**Dataset excerpts**
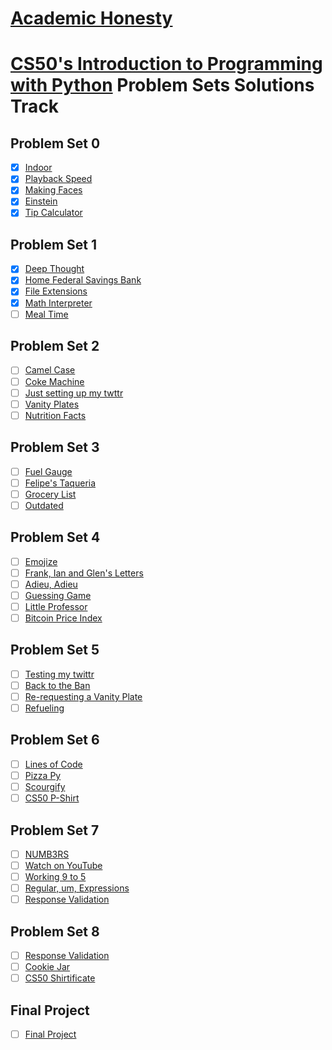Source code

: # [Academic Honesty](https://cs50.harvard.edu/python/2022/honesty/)

# [CS50's Introduction to Programming with Python](https://cs50.harvard.edu/python/2022/) Problem Sets Solutions Track

## Problem Set 0

- [x] [Indoor](./ProblemSet0/indoor/indoor.py)
- [x] [Playback Speed](./ProblemSet0/playback/playback.py)
- [x] [Making Faces](./ProblemSet0/faces/faces.py)
- [x] [Einstein](./ProblemSet0/einstein/einstein.py)
- [x] [Tip Calculator](./ProblemSet0/tip/tip.py)

## Problem Set 1

- [x] [Deep Thought](./ProblemSet1/deep/deep.py)
- [x] [Home Federal Savings Bank](./ProblemSet1/bank/bank.py)
- [x] [File Extensions](./ProblemSet1/extensions/extensions.py)
- [x] [Math Interpreter](./ProblemSet1/interpreter/interpreter.py)
- [ ] [Meal Time]()

## Problem Set 2

- [ ] [Camel Case]()
- [ ] [Coke Machine]()
- [ ] [Just setting up my twttr]()
- [ ] [Vanity Plates]()
- [ ] [Nutrition Facts]()

## Problem Set 3

- [ ] [Fuel Gauge]()
- [ ] [Felipe's Taqueria]()
- [ ] [Grocery List]()
- [ ] [Outdated]()

## Problem Set 4

- [ ] [Emojize]()
- [ ] [Frank, Ian and Glen's Letters]()
- [ ] [Adieu, Adieu]()
- [ ] [Guessing Game]()
- [ ] [Little Professor]()
- [ ] [Bitcoin Price Index]()

## Problem Set 5

- [ ] [Testing my twittr]()
- [ ] [Back to the Ban]()
- [ ] [Re-requesting a Vanity Plate]()
- [ ] [Refueling]()

## Problem Set 6

- [ ] [Lines of Code]()
- [ ] [Pizza Py]()
- [ ] [Scourgify]()
- [ ] [CS50 P-Shirt]()

## Problem Set 7

- [ ] [NUMB3RS]()
- [ ] [Watch on YouTube]()
- [ ] [Working 9 to 5]()
- [ ] [Regular, um, Expressions]()
- [ ] [Response Validation]()

## Problem Set 8

- [ ] [Response Validation]()
- [ ] [Cookie Jar]()
- [ ] [CS50 Shirtificate]()

## Final Project

- [ ] [Final Project]()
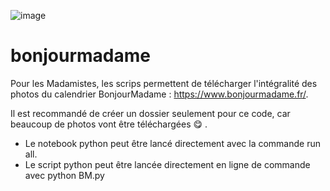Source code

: ![image](https://user-images.githubusercontent.com/66914213/110937627-eba51480-8332-11eb-88dd-de7e0ba3a334.png)

# bonjourmadame
Pour les Madamistes,
les scrips permettent de télécharger l'intégralité des photos du calendrier BonjourMadame : https://www.bonjourmadame.fr/.

Il est recommandé de créer un dossier seulement pour ce code, car beaucoup de photos vont être téléchargées :yum: .

* Le notebook python peut être lancé directement avec la commande run all.
* Le script python peut être lancée directement en ligne de commande avec python BM.py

**Task**
Find the word "bonjourmadame" in the records and pull out each line that has it.

**Solved problem**
# bonjourmadame
les scrips permettent de télécharger l'intégralité des photos du calendrier BonjourMadame : https://www.bonjourmadame.fr/.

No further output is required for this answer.